# [Directions]
How many lines in the data below contain the string "roles"? State that number only.

Excerpted data Block Start

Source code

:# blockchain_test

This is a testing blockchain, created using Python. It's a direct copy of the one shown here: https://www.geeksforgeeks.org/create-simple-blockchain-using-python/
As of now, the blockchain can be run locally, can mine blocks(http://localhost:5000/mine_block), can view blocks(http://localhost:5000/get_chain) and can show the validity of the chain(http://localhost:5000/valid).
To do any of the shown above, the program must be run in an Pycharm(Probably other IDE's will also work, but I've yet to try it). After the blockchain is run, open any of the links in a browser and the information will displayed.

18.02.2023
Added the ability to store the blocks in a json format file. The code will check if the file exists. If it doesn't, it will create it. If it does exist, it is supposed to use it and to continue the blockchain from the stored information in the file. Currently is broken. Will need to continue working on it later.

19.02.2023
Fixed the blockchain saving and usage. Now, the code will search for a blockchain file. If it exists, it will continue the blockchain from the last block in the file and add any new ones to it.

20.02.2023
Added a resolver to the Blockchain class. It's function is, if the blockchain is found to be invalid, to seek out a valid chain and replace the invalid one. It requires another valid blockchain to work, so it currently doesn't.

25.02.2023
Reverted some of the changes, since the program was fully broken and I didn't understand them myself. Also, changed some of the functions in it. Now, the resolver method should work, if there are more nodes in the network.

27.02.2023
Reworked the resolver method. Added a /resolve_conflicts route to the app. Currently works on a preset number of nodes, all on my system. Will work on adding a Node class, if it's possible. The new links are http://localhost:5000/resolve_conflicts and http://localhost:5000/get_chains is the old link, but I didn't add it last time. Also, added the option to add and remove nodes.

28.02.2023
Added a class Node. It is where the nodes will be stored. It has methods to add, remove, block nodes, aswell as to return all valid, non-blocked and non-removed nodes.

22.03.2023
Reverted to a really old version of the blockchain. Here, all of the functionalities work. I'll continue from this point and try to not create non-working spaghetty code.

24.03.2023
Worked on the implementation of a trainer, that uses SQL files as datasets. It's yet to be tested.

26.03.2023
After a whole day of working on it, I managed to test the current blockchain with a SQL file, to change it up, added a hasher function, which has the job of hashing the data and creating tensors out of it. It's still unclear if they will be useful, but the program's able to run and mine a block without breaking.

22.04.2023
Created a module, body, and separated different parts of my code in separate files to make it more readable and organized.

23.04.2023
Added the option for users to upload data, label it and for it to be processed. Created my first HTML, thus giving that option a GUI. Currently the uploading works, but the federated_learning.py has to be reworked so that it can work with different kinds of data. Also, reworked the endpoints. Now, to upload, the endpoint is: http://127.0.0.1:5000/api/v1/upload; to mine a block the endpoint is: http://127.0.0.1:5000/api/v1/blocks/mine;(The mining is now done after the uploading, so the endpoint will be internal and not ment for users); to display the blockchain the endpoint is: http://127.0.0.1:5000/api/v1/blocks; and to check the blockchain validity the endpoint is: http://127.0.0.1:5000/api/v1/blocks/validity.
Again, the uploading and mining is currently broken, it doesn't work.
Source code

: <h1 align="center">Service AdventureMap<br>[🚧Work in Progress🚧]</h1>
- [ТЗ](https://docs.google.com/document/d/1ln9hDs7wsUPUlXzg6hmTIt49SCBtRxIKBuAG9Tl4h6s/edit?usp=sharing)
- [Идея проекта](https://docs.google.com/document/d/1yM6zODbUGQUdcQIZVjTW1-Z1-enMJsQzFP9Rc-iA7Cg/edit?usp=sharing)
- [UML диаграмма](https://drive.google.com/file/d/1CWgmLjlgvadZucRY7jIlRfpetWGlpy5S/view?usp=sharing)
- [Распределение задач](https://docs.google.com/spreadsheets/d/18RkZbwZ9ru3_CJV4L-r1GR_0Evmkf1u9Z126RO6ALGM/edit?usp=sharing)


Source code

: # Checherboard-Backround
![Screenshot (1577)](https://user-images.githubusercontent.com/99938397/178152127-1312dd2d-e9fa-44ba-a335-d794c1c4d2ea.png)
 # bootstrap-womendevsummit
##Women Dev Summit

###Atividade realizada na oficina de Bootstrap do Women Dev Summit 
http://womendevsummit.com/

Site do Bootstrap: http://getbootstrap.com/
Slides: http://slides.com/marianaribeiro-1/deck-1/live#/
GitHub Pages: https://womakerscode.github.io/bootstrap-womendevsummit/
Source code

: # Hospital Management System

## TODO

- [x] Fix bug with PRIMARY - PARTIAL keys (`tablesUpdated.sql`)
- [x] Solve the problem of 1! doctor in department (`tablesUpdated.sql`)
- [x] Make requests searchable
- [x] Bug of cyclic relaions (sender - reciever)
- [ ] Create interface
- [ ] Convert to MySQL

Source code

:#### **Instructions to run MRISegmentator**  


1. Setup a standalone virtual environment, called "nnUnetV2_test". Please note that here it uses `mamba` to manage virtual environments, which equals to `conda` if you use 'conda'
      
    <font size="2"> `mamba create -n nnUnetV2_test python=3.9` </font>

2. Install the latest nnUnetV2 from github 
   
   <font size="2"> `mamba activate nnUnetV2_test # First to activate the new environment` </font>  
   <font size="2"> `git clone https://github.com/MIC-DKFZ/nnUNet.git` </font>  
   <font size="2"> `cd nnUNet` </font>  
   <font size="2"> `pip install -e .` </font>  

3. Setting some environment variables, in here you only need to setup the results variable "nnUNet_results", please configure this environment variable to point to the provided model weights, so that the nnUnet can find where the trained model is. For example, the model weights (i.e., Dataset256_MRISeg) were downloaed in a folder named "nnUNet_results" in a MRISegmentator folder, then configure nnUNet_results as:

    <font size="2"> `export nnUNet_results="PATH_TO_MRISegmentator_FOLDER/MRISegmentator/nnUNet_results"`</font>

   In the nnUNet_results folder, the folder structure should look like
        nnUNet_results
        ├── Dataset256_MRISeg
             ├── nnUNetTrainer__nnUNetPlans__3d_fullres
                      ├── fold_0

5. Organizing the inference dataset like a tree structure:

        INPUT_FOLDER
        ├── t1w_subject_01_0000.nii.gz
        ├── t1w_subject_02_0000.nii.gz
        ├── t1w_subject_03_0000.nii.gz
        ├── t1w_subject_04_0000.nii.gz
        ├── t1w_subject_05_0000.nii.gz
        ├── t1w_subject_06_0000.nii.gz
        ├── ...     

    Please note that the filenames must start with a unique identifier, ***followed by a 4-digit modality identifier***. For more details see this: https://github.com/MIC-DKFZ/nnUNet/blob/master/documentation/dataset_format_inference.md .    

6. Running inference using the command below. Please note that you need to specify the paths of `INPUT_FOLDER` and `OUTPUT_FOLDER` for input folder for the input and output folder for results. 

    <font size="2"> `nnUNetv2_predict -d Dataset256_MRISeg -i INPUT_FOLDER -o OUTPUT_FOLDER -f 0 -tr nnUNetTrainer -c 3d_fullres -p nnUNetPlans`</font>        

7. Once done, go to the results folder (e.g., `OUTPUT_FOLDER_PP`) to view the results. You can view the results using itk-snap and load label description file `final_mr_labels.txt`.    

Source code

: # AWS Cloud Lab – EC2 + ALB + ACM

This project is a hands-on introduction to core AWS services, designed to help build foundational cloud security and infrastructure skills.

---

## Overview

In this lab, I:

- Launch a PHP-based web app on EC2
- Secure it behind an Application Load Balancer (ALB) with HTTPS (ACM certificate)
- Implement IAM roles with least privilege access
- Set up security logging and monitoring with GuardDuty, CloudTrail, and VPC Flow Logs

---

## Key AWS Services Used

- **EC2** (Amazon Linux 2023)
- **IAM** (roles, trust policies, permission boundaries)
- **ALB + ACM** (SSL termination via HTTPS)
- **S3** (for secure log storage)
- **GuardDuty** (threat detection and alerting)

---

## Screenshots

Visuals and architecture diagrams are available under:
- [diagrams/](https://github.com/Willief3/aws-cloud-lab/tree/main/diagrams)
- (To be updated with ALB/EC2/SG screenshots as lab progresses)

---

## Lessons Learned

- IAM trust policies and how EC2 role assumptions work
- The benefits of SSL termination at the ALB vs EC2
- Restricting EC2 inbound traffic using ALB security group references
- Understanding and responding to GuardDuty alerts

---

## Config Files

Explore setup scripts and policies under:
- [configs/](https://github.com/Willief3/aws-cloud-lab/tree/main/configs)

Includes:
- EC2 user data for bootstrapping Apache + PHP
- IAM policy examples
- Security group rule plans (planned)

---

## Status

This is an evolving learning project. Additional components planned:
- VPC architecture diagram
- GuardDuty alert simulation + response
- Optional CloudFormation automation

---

Excerpted data Block End

# [Solution to this exercise]
2